_What is required_: Give the lines below again exactly, starting with the line that holds "- [Overview](#overview)" and going on through the line that holds "- Whether the number is perfect.".

Data START

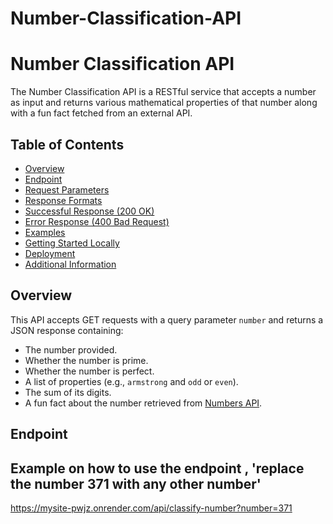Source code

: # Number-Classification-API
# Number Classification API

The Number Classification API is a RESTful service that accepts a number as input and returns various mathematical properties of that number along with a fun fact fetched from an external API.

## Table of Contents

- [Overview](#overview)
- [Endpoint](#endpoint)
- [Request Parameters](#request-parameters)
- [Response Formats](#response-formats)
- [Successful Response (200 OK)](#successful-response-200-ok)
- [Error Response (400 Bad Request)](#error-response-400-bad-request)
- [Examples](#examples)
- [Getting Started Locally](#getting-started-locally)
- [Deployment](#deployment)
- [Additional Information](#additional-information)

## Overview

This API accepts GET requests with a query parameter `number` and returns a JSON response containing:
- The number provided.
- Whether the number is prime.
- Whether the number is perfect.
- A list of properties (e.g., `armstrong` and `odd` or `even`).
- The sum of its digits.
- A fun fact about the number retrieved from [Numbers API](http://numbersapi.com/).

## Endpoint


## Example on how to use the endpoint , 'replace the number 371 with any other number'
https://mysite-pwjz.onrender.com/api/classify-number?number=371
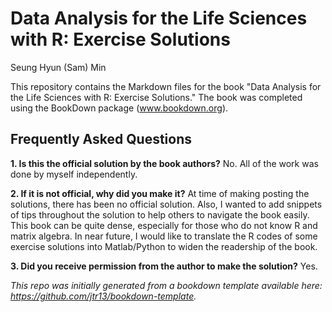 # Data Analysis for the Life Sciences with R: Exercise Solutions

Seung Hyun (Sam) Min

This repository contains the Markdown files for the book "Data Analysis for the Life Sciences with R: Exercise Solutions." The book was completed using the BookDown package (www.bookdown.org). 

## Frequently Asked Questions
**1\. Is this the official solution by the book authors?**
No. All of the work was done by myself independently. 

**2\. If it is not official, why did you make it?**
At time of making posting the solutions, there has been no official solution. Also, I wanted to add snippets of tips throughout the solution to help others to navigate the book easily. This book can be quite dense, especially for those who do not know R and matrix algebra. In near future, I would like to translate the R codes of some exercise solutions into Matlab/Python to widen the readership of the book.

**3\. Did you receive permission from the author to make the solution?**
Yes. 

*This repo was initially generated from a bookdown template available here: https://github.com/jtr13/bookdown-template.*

Data END

_Solution_:
- [Overview](#overview)
- [Endpoint](#endpoint)
- [Request Parameters](#request-parameters)
- [Response Formats](#response-formats)
- [Successful Response (200 OK)](#successful-response-200-ok)
- [Error Response (400 Bad Request)](#error-response-400-bad-request)
- [Examples](#examples)
- [Getting Started Locally](#getting-started-locally)
- [Deployment](#deployment)
- [Additional Information](#additional-information)

## Overview

This API accepts GET requests with a query parameter `number` and returns a JSON response containing:
- The number provided.
- Whether the number is prime.
- Whether the number is perfect.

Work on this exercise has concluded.